### [EXERCISE REQUIREMENTS]
Output exactly the lines from the first line of the records below through the line containing "- Holdout test set creation and management", both included, leaving out any pictures.

[[ DATA FOR PROCESSING, beginning ]]

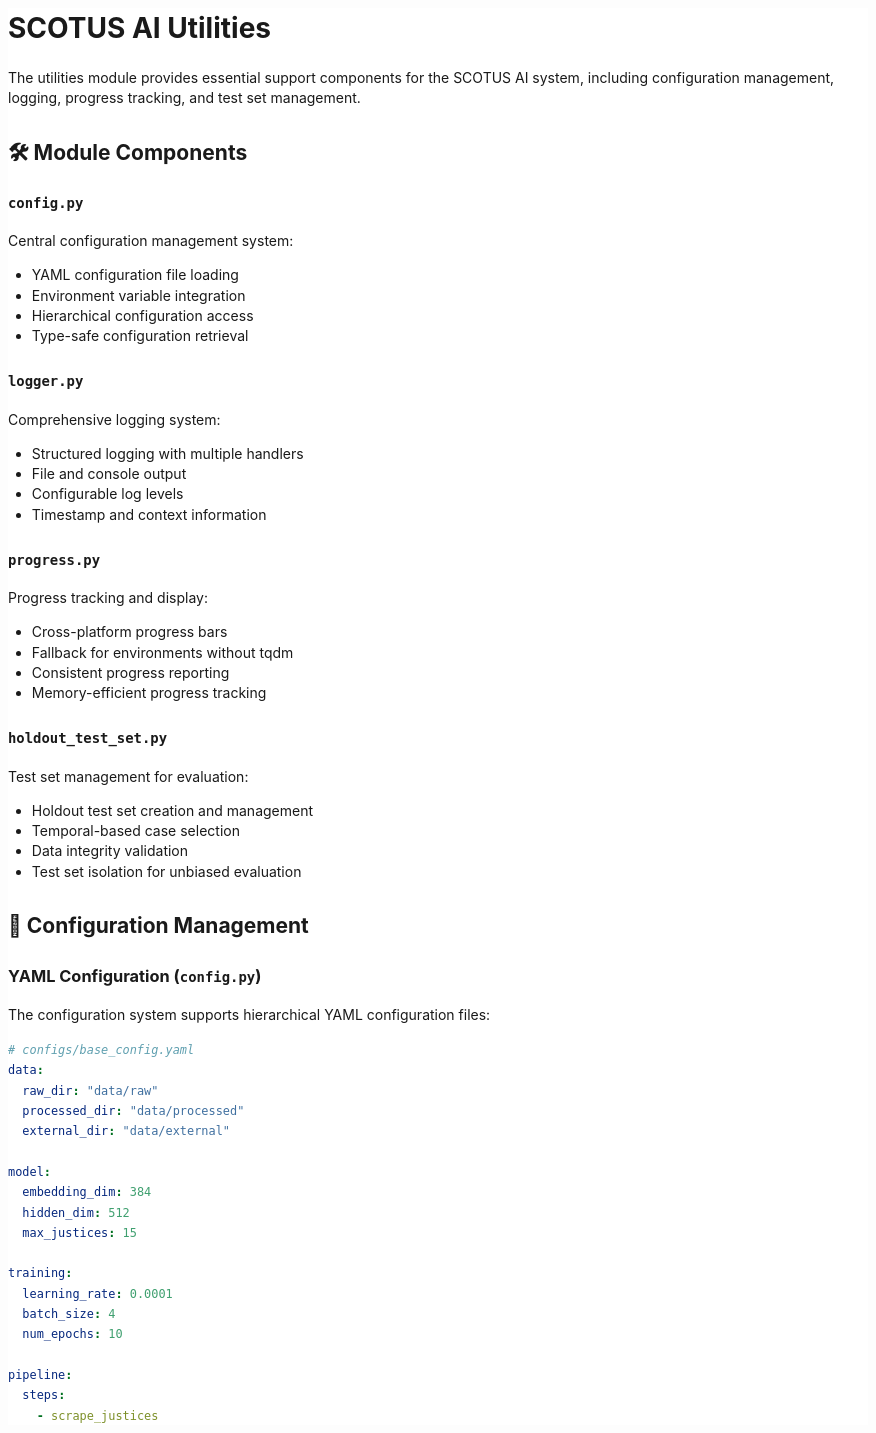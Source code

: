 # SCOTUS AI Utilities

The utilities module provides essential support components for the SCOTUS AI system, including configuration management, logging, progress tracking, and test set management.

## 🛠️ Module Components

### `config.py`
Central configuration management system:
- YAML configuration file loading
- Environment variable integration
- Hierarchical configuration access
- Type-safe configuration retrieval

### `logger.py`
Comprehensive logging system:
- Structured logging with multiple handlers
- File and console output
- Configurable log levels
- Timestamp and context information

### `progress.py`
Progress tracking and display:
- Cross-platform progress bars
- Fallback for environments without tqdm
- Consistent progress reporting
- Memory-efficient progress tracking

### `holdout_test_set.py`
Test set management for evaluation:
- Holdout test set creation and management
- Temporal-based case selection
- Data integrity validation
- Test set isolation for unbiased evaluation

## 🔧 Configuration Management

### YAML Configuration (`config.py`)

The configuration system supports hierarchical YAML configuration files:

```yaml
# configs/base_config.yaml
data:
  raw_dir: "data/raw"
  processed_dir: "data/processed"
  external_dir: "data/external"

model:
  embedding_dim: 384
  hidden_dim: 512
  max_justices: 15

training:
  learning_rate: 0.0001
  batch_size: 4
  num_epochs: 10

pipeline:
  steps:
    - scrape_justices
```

[[ DATA FOR PROCESSING, end ]]

### [REPLY]
Source code

: # SCOTUS AI Utilities

The utilities module provides essential support components for the SCOTUS AI system, including configuration management, logging, progress tracking, and test set management.

## 🛠️ Module Components

### `config.py`
Central configuration management system:
- YAML configuration file loading
- Environment variable integration
- Hierarchical configuration access
- Type-safe configuration retrieval

### `logger.py`
Comprehensive logging system:
- Structured logging with multiple handlers
- File and console output
- Configurable log levels
- Timestamp and context information

### `progress.py`
Progress tracking and display:
- Cross-platform progress bars
- Fallback for environments without tqdm
- Consistent progress reporting
- Memory-efficient progress tracking

### `holdout_test_set.py`
Test set management for evaluation:
- Holdout test set creation and management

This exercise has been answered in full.